→ **INSTRUCTIONS FOR THE TASK**
Report every line of the data where the string "begin" appears.

--- DATASET EXCERPTS Enclosed Below ---

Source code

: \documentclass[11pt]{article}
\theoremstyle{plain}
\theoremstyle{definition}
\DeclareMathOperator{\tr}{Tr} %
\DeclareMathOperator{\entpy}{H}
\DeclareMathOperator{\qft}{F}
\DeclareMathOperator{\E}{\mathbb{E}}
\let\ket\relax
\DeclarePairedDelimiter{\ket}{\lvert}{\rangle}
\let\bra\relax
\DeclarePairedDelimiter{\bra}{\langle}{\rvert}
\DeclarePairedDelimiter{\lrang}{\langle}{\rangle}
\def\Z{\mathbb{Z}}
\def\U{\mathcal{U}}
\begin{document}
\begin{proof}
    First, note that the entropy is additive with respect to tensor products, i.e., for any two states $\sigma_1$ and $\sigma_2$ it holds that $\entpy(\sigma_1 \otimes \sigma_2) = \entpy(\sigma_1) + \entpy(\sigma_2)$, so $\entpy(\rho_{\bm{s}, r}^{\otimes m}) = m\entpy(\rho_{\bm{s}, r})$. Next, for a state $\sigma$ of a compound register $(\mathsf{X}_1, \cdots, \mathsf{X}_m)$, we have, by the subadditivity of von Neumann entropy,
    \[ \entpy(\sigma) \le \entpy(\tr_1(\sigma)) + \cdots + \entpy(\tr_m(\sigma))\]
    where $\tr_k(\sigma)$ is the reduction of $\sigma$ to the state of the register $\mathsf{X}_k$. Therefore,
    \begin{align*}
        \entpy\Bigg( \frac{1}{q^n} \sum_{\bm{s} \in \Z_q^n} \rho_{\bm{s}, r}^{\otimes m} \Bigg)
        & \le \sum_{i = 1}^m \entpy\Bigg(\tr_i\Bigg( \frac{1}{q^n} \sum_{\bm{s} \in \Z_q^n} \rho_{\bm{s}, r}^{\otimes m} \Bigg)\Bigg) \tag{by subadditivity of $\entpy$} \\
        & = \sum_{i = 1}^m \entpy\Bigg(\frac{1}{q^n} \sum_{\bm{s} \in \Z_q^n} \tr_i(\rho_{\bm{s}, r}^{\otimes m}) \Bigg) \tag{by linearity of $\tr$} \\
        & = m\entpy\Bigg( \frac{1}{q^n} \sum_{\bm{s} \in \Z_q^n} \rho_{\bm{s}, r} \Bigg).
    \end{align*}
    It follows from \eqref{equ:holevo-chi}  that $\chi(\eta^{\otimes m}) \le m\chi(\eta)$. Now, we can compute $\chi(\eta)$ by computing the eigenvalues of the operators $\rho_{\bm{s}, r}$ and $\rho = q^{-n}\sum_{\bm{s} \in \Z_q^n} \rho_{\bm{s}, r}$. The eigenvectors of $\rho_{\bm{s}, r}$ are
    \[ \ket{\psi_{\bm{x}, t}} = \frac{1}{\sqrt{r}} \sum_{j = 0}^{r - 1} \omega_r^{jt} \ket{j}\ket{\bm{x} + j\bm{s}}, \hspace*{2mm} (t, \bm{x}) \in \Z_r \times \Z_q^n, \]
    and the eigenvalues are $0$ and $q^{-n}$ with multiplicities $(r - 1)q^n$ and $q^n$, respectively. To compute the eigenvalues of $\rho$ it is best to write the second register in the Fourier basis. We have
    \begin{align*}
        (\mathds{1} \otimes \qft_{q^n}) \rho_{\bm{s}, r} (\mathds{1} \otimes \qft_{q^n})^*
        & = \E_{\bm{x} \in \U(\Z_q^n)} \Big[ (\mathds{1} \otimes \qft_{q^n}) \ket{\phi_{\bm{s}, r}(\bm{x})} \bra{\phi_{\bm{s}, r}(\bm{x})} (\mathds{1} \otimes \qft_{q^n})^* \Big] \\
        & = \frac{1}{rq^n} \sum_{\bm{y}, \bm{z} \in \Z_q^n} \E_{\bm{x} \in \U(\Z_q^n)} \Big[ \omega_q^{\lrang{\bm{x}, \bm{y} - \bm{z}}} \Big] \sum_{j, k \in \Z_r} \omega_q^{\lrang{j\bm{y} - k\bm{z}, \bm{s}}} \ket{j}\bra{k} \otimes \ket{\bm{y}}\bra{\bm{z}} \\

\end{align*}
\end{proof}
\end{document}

--- End of Enclosed DATASET EXCERPTS ---

→ **ANSWER SPACE**
\begin{document}
\begin{proof}
    \begin{align*}
    \begin{align*}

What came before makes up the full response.